** Work task **
Could you print every record exactly as it stands?

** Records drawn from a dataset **
================
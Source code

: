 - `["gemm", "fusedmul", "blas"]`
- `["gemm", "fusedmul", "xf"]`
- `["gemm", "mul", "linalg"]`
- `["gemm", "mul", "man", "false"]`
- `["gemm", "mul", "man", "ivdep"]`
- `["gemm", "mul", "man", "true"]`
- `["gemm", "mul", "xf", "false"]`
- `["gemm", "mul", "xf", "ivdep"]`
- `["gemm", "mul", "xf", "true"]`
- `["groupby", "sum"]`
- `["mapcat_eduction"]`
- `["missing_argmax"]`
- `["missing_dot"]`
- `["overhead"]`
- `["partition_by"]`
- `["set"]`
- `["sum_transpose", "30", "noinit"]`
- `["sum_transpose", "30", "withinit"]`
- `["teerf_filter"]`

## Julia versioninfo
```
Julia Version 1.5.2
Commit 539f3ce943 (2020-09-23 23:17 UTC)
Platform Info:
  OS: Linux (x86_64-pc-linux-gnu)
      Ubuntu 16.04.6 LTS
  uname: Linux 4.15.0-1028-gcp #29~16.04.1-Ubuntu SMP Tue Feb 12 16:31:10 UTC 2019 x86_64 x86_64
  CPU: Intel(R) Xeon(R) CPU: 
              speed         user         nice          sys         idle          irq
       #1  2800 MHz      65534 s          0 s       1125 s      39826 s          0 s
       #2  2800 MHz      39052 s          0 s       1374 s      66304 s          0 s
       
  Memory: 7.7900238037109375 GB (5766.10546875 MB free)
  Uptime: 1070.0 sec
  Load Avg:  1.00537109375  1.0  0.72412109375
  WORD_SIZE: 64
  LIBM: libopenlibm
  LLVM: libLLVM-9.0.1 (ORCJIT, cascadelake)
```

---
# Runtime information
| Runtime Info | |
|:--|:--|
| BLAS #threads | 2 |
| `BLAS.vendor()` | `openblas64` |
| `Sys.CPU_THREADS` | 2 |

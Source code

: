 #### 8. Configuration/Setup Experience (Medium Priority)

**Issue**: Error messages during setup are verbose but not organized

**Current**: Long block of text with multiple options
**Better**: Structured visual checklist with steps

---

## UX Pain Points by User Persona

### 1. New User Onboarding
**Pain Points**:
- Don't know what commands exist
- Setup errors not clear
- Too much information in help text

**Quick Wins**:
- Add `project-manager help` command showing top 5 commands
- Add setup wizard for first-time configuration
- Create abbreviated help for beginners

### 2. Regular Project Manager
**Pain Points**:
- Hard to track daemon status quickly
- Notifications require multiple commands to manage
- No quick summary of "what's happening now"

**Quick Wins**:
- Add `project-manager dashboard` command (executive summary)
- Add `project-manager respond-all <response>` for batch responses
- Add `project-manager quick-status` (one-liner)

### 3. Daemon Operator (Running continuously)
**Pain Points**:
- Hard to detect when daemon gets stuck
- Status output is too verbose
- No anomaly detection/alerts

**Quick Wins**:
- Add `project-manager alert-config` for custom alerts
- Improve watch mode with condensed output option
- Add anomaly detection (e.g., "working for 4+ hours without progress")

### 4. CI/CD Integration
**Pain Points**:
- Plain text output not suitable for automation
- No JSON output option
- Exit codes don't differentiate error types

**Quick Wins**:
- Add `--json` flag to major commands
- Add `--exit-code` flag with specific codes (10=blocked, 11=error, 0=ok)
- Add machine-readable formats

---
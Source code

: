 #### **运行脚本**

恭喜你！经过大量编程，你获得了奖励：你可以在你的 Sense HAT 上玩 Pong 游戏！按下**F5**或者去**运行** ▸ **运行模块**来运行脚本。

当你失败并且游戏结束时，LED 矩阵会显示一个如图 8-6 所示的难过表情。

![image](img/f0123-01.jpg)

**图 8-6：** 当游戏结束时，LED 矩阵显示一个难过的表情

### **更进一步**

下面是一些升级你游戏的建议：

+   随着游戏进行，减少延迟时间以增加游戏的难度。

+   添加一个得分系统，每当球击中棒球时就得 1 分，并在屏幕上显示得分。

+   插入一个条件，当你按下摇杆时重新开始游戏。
================
** Output for this exercise **
Source code

: - `["gemm", "fusedmul", "blas"]`
- `["gemm", "fusedmul", "xf"]`
- `["gemm", "mul", "linalg"]`
- `["gemm", "mul", "man", "false"]`
- `["gemm", "mul", "man", "ivdep"]`
- `["gemm", "mul", "man", "true"]`
- `["gemm", "mul", "xf", "false"]`
- `["gemm", "mul", "xf", "ivdep"]`
- `["gemm", "mul", "xf", "true"]`
- `["groupby", "sum"]`
- `["mapcat_eduction"]`
- `["missing_argmax"]`
- `["missing_dot"]`
- `["overhead"]`
- `["partition_by"]`
- `["set"]`
- `["sum_transpose", "30", "noinit"]`
- `["sum_transpose", "30", "withinit"]`
- `["teerf_filter"]`

## Julia versioninfo
```
Julia Version 1.5.2
Commit 539f3ce943 (2020-09-23 23:17 UTC)
Platform Info:
  OS: Linux (x86_64-pc-linux-gnu)
      Ubuntu 16.04.6 LTS
  uname: Linux 4.15.0-1028-gcp #29~16.04.1-Ubuntu SMP Tue Feb 12 16:31:10 UTC 2019 x86_64 x86_64
  CPU: Intel(R) Xeon(R) CPU: 
              speed         user         nice          sys         idle          irq
       #1  2800 MHz      65534 s          0 s       1125 s      39826 s          0 s
       #2  2800 MHz      39052 s          0 s       1374 s      66304 s          0 s
       
  Memory: 7.7900238037109375 GB (5766.10546875 MB free)
  Uptime: 1070.0 sec
  Load Avg:  1.00537109375  1.0  0.72412109375
  WORD_SIZE: 64
  LIBM: libopenlibm
  LLVM: libLLVM-9.0.1 (ORCJIT, cascadelake)
```

---
# Runtime information
| Runtime Info | |
|:--|:--|
| BLAS #threads | 2 |
| `BLAS.vendor()` | `openblas64` |
| `Sys.CPU_THREADS` | 2 |

Source code

: #### 8. Configuration/Setup Experience (Medium Priority)

**Issue**: Error messages during setup are verbose but not organized

**Current**: Long block of text with multiple options
**Better**: Structured visual checklist with steps

---

## UX Pain Points by User Persona

### 1. New User Onboarding
**Pain Points**:
- Don't know what commands exist
- Setup errors not clear
- Too much information in help text

**Quick Wins**:
- Add `project-manager help` command showing top 5 commands
- Add setup wizard for first-time configuration
- Create abbreviated help for beginners

### 2. Regular Project Manager
**Pain Points**:
- Hard to track daemon status quickly
- Notifications require multiple commands to manage
- No quick summary of "what's happening now"

**Quick Wins**:
- Add `project-manager dashboard` command (executive summary)
- Add `project-manager respond-all <response>` for batch responses
- Add `project-manager quick-status` (one-liner)

### 3. Daemon Operator (Running continuously)
**Pain Points**:
- Hard to detect when daemon gets stuck
- Status output is too verbose
- No anomaly detection/alerts

**Quick Wins**:
- Add `project-manager alert-config` for custom alerts
- Improve watch mode with condensed output option
- Add anomaly detection (e.g., "working for 4+ hours without progress")

### 4. CI/CD Integration
**Pain Points**:
- Plain text output not suitable for automation
- No JSON output option
- Exit codes don't differentiate error types

**Quick Wins**:
- Add `--json` flag to major commands
- Add `--exit-code` flag with specific codes (10=blocked, 11=error, 0=ok)
- Add machine-readable formats

---
Source code

: #### **运行脚本**

恭喜你！经过大量编程，你获得了奖励：你可以在你的 Sense HAT 上玩 Pong 游戏！按下**F5**或者去**运行** ▸ **运行模块**来运行脚本。

当你失败并且游戏结束时，LED 矩阵会显示一个如图 8-6 所示的难过表情。

![image](img/f0123-01.jpg)

**图 8-6：** 当游戏结束时，LED 矩阵显示一个难过的表情

### **更进一步**

下面是一些升级你游戏的建议：

+   随着游戏进行，减少延迟时间以增加游戏的难度。

+   添加一个得分系统，每当球击中棒球时就得 1 分，并在屏幕上显示得分。

+   插入一个条件，当你按下摇杆时重新开始游戏。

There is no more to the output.